Work to complete >>
Identify all lines of the data containing the string "Then" and copy them.

Data shown >>
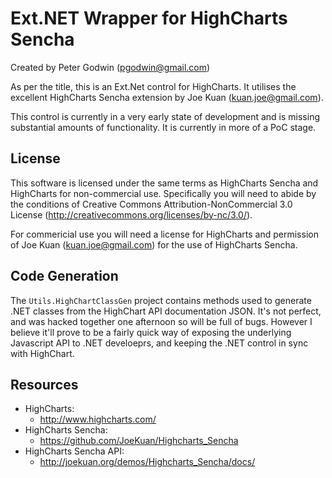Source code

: # Ext.NET Wrapper for HighCharts Sencha
Created by Peter Godwin (<pgodwin@gmail.com>)

As per the title, this is an Ext.Net control for HighCharts. It utilises the excellent HighCharts Sencha extension by Joe Kuan (<kuan.joe@gmail.com>).

This control is currently in a very early state of development and is missing substantial amounts of functionality. It is currently in more of a PoC stage.

License
-------
This software is licensed under the same terms as HighCharts Sencha and HighCharts for non-commercial use. Specifically you will need to abide by the conditions of Creative Commons Attribution-NonCommercial 3.0 License  (http://creativecommons.org/licenses/by-nc/3.0/).

For commericial use you will need a license for HighCharts and permission of Joe Kuan (<kuan.joe@gmail.com>) for the use of HighCharts Sencha. 

Code Generation
---------------
The `Utils.HighChartClassGen` project contains methods used to generate .NET classes from the HighChart API documentation JSON. It's not perfect, and was hacked together one afternoon so will be full of bugs. However I believe it'll prove to be a fairly quick way of exposing the underlying Javascript API to .NET develoeprs, and keeping the .NET control in sync with HighChart.

Resources
-------
 * HighCharts:
   - http://www.highcharts.com/
 * HighCharts Sencha: 
   - https://github.com/JoeKuan/Highcharts_Sencha
 * HighCharts Sencha API:
   - http://joekuan.org/demos/Highcharts_Sencha/docs/

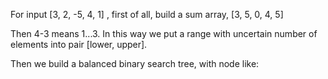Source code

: 
For input [3, 2, -5, 4, 1] , first of all, build a sum array,  [3, 5, 0, 4, 5]  

Then 4-3 means 1...3.    In this way we put a range with uncertain number of elements into pair [lower, upper].   

Then we build a balanced binary search tree, with node like:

Solved exercise >>
Then 4-3 means 1...3.    In this way we put a range with uncertain number of elements into pair [lower, upper].   
Then we build a balanced binary search tree, with node like:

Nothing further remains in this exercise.